(Exercise): Reproduce the material below only from the line with "By default this" to the line with "Get GHL integrations", both included, keeping each line exact and dropping the pictures.

(Records for the exercise):
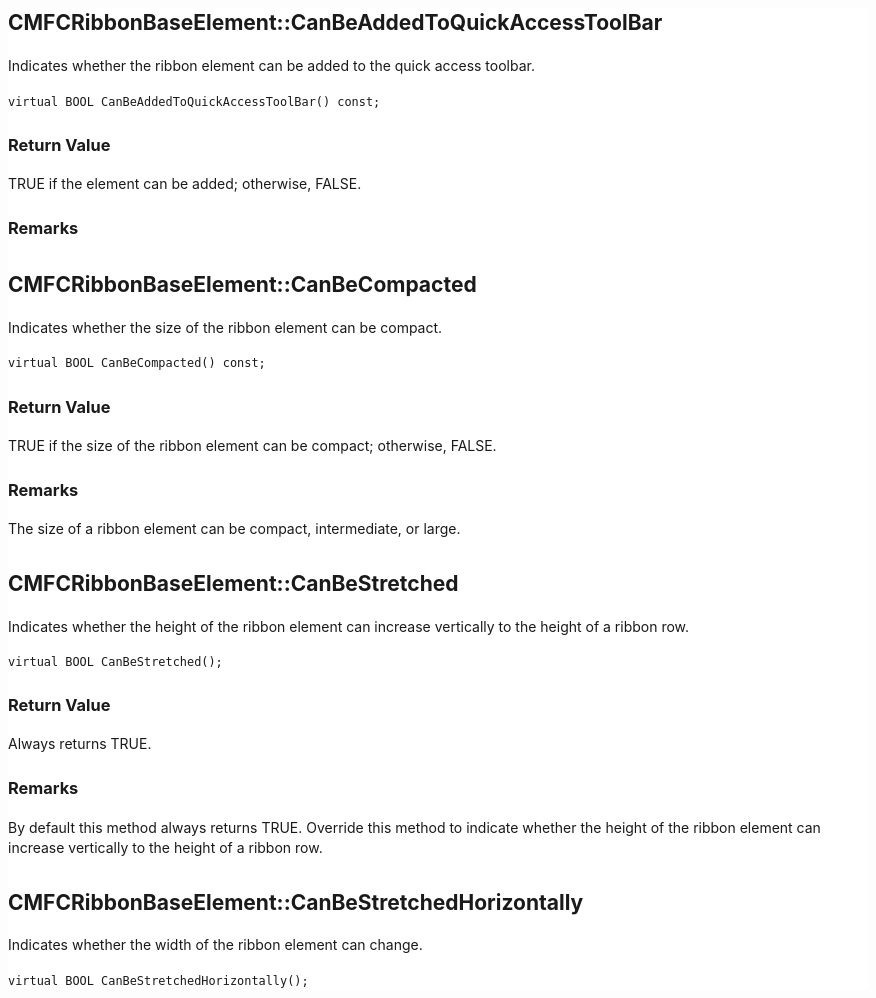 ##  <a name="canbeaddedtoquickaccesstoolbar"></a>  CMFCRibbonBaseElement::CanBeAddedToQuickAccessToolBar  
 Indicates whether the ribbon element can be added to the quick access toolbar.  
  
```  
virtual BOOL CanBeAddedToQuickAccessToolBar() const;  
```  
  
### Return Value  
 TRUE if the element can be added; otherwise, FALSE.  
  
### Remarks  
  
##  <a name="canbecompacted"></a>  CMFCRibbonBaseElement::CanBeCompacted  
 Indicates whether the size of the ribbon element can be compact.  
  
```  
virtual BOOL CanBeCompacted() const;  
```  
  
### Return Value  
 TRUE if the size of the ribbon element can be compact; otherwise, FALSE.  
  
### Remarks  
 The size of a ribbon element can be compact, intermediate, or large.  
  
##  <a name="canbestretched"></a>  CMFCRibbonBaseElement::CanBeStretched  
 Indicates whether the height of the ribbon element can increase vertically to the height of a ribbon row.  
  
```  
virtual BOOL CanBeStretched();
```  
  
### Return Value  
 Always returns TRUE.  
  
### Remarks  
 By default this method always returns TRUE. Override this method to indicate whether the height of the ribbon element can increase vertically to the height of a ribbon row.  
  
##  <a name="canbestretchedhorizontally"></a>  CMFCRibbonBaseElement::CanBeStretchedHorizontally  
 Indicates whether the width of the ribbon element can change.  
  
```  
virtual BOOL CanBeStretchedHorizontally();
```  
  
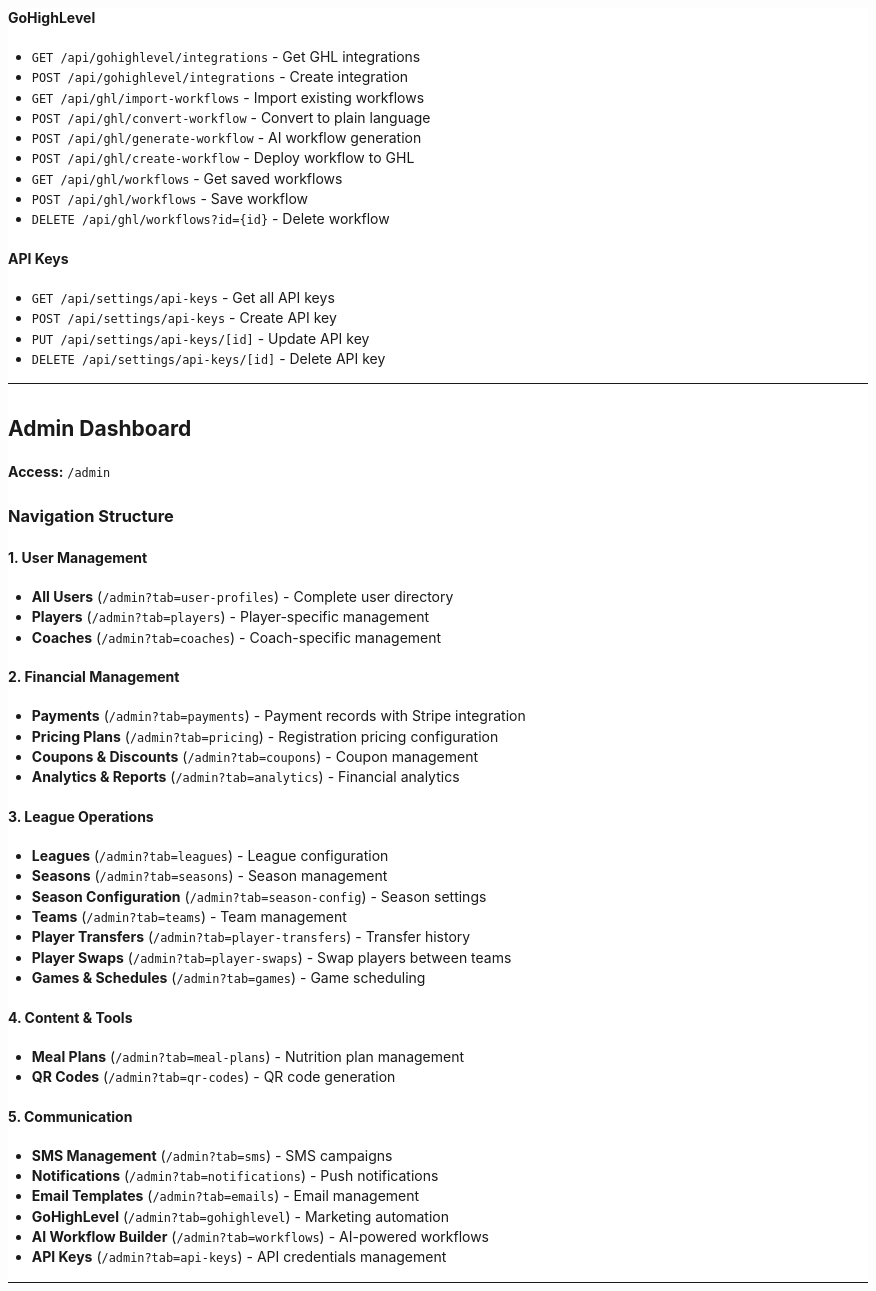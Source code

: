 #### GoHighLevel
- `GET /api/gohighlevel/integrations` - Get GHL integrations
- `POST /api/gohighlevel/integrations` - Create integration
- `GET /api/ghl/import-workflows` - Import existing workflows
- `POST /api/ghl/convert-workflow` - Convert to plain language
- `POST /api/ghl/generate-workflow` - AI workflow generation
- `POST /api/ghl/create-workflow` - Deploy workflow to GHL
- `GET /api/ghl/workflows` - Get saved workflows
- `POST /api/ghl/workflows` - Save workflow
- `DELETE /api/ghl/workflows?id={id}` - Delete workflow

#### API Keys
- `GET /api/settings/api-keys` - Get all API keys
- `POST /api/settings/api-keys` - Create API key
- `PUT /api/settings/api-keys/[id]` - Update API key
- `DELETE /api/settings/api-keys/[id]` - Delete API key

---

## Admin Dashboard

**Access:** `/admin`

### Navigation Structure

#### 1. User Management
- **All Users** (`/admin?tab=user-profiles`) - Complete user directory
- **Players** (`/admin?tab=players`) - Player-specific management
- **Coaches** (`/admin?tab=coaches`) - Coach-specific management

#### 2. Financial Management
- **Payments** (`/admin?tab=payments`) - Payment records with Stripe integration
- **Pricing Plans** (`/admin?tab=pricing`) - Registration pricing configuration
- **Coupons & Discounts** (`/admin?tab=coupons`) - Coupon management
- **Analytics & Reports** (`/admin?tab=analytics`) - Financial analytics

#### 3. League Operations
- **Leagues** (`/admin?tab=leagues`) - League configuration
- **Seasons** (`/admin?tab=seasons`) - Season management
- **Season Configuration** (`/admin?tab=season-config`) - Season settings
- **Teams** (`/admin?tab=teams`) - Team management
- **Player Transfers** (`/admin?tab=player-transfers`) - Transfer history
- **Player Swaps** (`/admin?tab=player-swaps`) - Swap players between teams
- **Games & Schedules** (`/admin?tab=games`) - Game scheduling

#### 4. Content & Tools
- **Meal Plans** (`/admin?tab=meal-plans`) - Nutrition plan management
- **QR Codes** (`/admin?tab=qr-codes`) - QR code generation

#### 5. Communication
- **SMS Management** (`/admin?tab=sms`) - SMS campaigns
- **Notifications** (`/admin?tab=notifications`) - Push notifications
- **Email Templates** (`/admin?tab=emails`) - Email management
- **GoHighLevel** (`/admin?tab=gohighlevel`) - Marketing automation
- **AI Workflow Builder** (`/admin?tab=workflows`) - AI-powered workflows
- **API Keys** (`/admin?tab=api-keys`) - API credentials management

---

(Written answer):
 By default this method always returns TRUE. Override this method to indicate whether the height of the ribbon element can increase vertically to the height of a ribbon row.  
  
##  <a name="canbestretchedhorizontally"></a>  CMFCRibbonBaseElement::CanBeStretchedHorizontally  
 Indicates whether the width of the ribbon element can change.  
  
```  
virtual BOOL CanBeStretchedHorizontally();
```  
  
Source code

: #### GoHighLevel
- `GET /api/gohighlevel/integrations` - Get GHL integrations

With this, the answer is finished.